Report every line below that has the string "curveFunction" in it.

-- Records contained in a dataset --
※

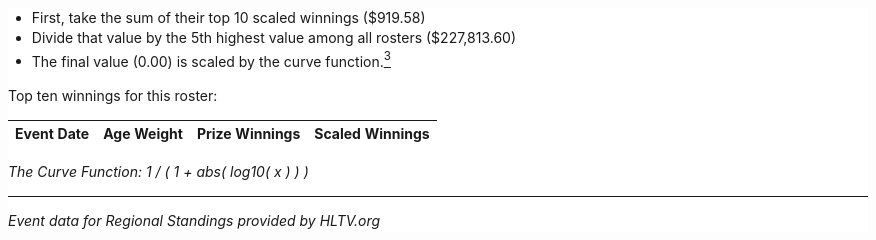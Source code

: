 - First, take the sum of their top 10 scaled winnings ($919.58)
- Divide that value by the 5th highest value among all rosters ($227,813.60)
- The final value (0.00) is scaled by the curve function.[<sup>3</sup>](#curveFunction)

Top ten winnings for this roster:<br />

| Event Date | Age Weight | Prize Winnings | Scaled Winnings |
| :- | -: | :- | :- |


<span id="curveFunction"></span>_The Curve Function: 1 / ( 1 + abs( log10( x ) ) )_<br />

---
_Event data for Regional Standings provided by HLTV.org_<br />

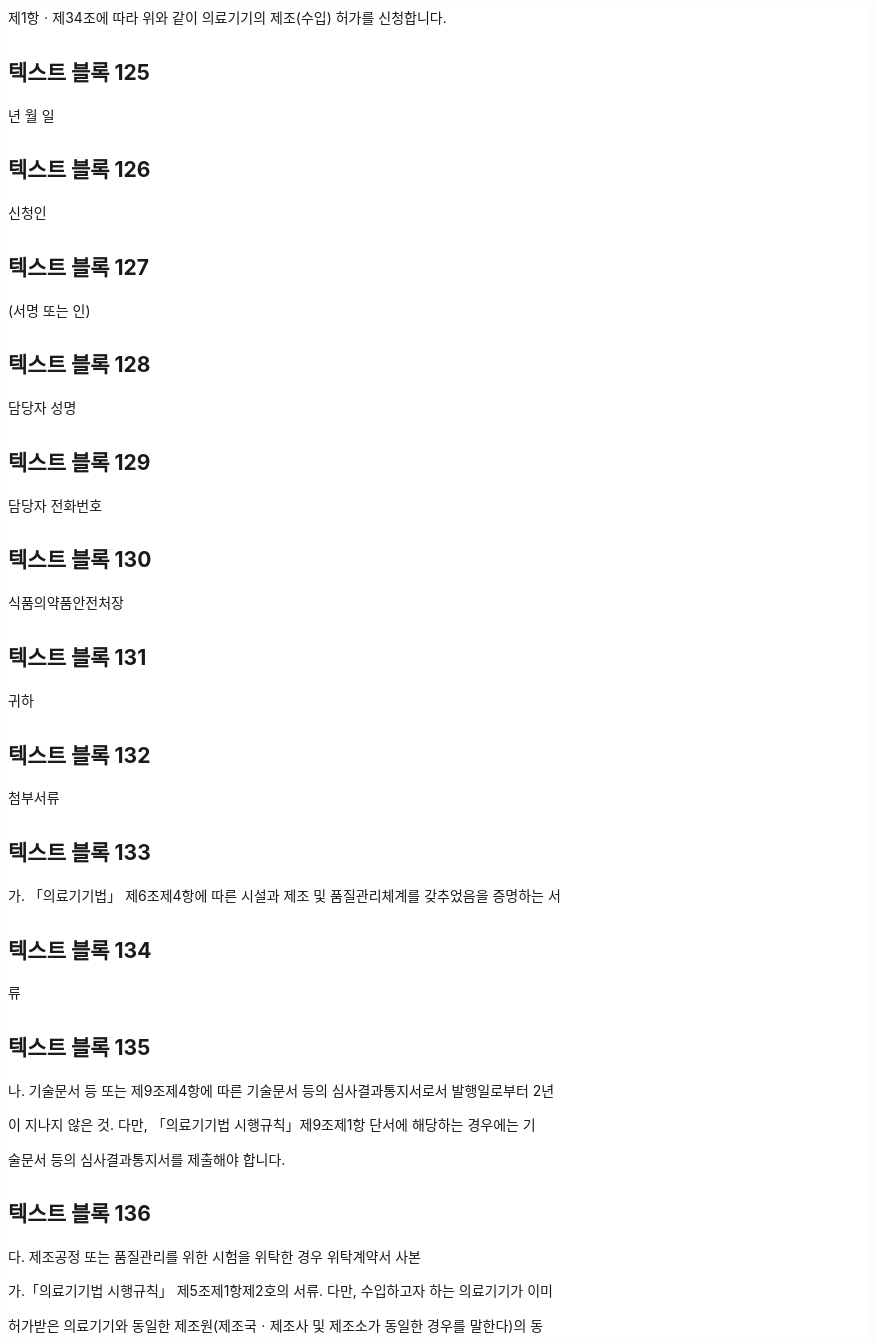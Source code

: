 제1항ㆍ제34조에 따라 위와 같이 의료기기의 제조(수입) 허가를 신청합니다.

## 텍스트 블록 125
년 월 일

## 텍스트 블록 126
신청인

## 텍스트 블록 127
(서명 또는 인)

## 텍스트 블록 128
담당자 성명

## 텍스트 블록 129
담당자 전화번호

## 텍스트 블록 130
식품의약품안전처장

## 텍스트 블록 131
귀하

## 텍스트 블록 132
첨부서류

## 텍스트 블록 133
가. 「의료기기법」 제6조제4항에 따른 시설과 제조 및 품질관리체계를 갖추었음을 증명하는 서

## 텍스트 블록 134
류

## 텍스트 블록 135
나. 기술문서 등 또는 제9조제4항에 따른 기술문서 등의 심사결과통지서로서 발행일로부터 2년

이 지나지 않은 것. 다만, 「의료기기법 시행규칙」제9조제1항 단서에 해당하는 경우에는 기

술문서 등의 심사결과통지서를 제출해야 합니다.

## 텍스트 블록 136
다. 제조공정 또는 품질관리를 위한 시험을 위탁한 경우 위탁계약서 사본

가.「의료기기법 시행규칙」 제5조제1항제2호의 서류. 다만, 수입하고자 하는 의료기기가 이미

허가받은 의료기기와 동일한 제조원(제조국ㆍ제조사 및 제조소가 동일한 경우를 말한다)의 동
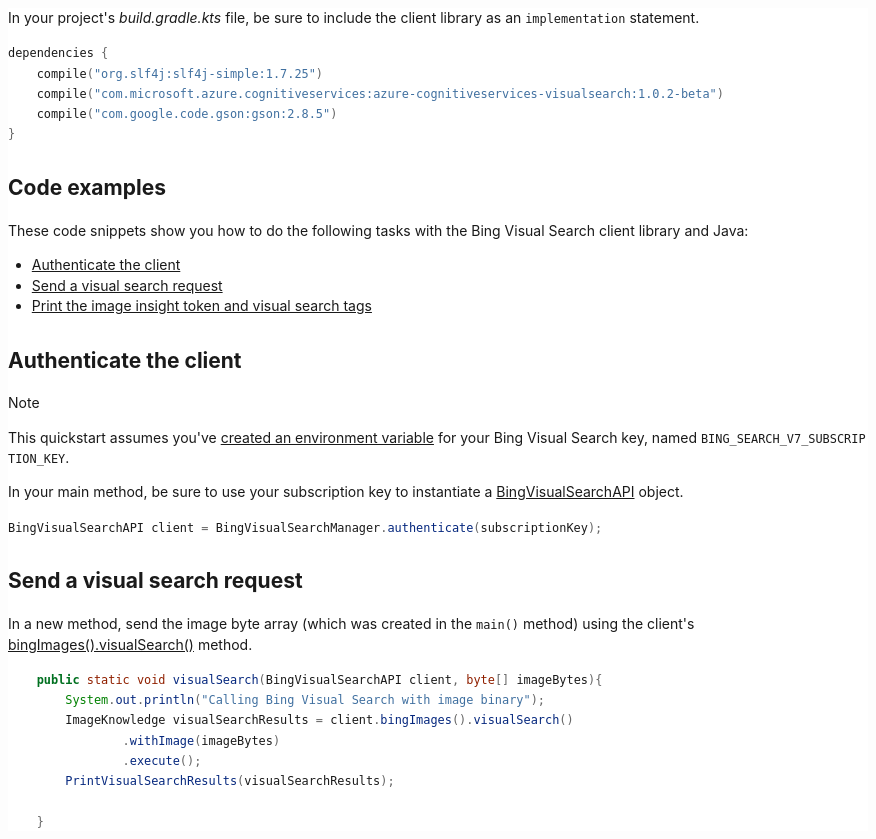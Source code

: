 In your project's *build.gradle.kts* file, be sure to include the client library as an `implementation` statement.

```kotlin
dependencies {
    compile("org.slf4j:slf4j-simple:1.7.25")
    compile("com.microsoft.azure.cognitiveservices:azure-cognitiveservices-visualsearch:1.0.2-beta")
    compile("com.google.code.gson:gson:2.8.5")
}
```

## Code examples

These code snippets show you how to do the following tasks with the Bing Visual Search client library and Java:

* [Authenticate the client](#authenticate-the-client)
* [Send a visual search request](#send-a-visual-search-request)
* [Print the image insight token and visual search tags](#print-the-image-insight-token-and-visual-search-tags)

## Authenticate the client

> [!NOTE]
> This quickstart assumes you've [created an environment variable](https://learn.microsoft.com/azure/cognitive-services/cognitive-services-apis-create-account#configure-an-environment-variable-for-authentication) for your Bing Visual Search key, named `BING_SEARCH_V7_SUBSCRIPTION_KEY`.

In your main method, be sure to use your subscription key to instantiate a [BingVisualSearchAPI](https://learn.microsoft.com/java/api/com.microsoft.azure.cognitiveservices.search.visualsearch.bingvisualsearchapi?view=azure-java-stable&preserve-view=true) object.

```csharp
BingVisualSearchAPI client = BingVisualSearchManager.authenticate(subscriptionKey);
```

## Send a visual search request

In a new method, send the image byte array (which was created in the `main()` method) using the client's [bingImages().visualSearch()](https://learn.microsoft.com/java/api/com.microsoft.azure.cognitiveservices.search.visualsearch.bingimages.visualsearch?view=azure-java-stable&preserve-view=true#com_microsoft_azure_cognitiveservices_search_visualsearch_BingImages_visualSearch__) method.



```java
    public static void visualSearch(BingVisualSearchAPI client, byte[] imageBytes){
        System.out.println("Calling Bing Visual Search with image binary");
        ImageKnowledge visualSearchResults = client.bingImages().visualSearch()
                .withImage(imageBytes)
                .execute();
        PrintVisualSearchResults(visualSearchResults);

    }
```
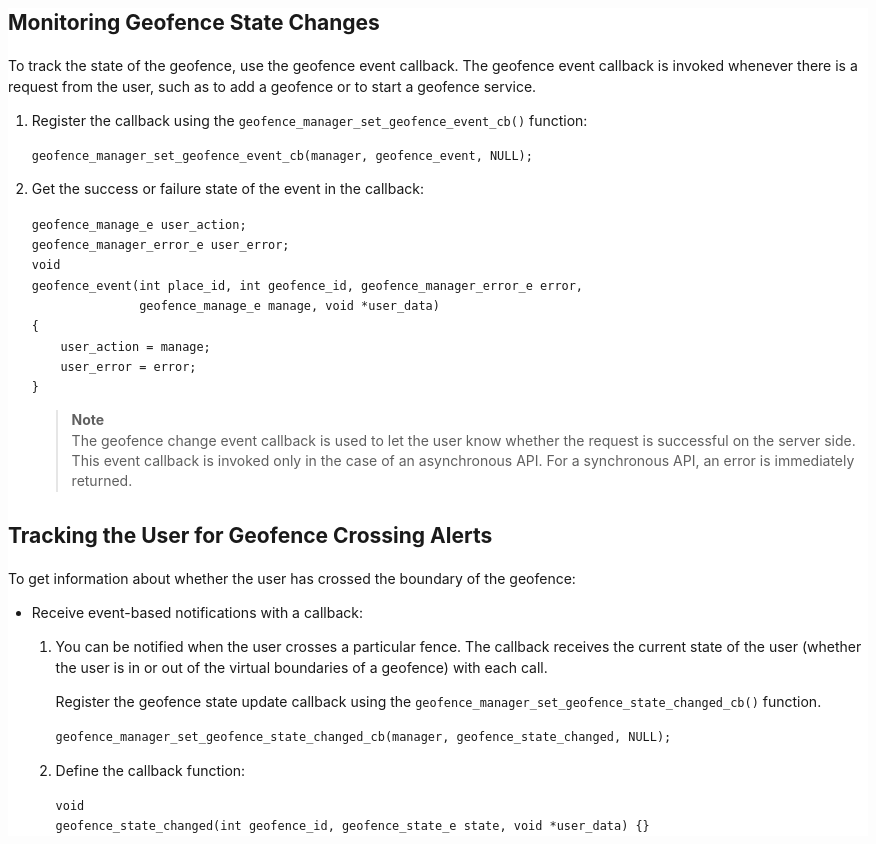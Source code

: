 <a name="status"></a>
## Monitoring Geofence State Changes

To track the state of the geofence, use the geofence event callback. The geofence event callback is invoked whenever there is a request from the user, such as to add a geofence or to start a geofence service.

1. Register the callback using the `geofence_manager_set_geofence_event_cb()` function:

   ```
   geofence_manager_set_geofence_event_cb(manager, geofence_event, NULL);
   ```

2. Get the success or failure state of the event in the callback:

   ```
   geofence_manage_e user_action;
   geofence_manager_error_e user_error;
   void
   geofence_event(int place_id, int geofence_id, geofence_manager_error_e error,
                  geofence_manage_e manage, void *user_data)
   {
       user_action = manage;
       user_error = error;
   }
   ```

   > **Note**  
   > The geofence change event callback is used to let the user know whether the request is successful on the server side. This event callback is invoked only in the case of an asynchronous API. For a synchronous API, an error is immediately returned.

<a name="track"></a>
## Tracking the User for Geofence Crossing Alerts

To get information about whether the user has crossed the boundary of the geofence:

- Receive event-based notifications with a callback:

  1. You can be notified when the user crosses a particular fence. The callback receives the current state of the user (whether the user is in or out of the virtual boundaries of a geofence) with each call.

     Register the geofence state update callback using the `geofence_manager_set_geofence_state_changed_cb()` function.

     ```
     geofence_manager_set_geofence_state_changed_cb(manager, geofence_state_changed, NULL);
     ```

  2. Define the callback function:

     ```
     void
     geofence_state_changed(int geofence_id, geofence_state_e state, void *user_data) {}
     ```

※

-- Task solution --
- The final value (0.00) is scaled by the curve function.[<sup>3</sup>](#curveFunction)
<span id="curveFunction"></span>_The Curve Function: 1 / ( 1 + abs( log10( x ) ) )_<br />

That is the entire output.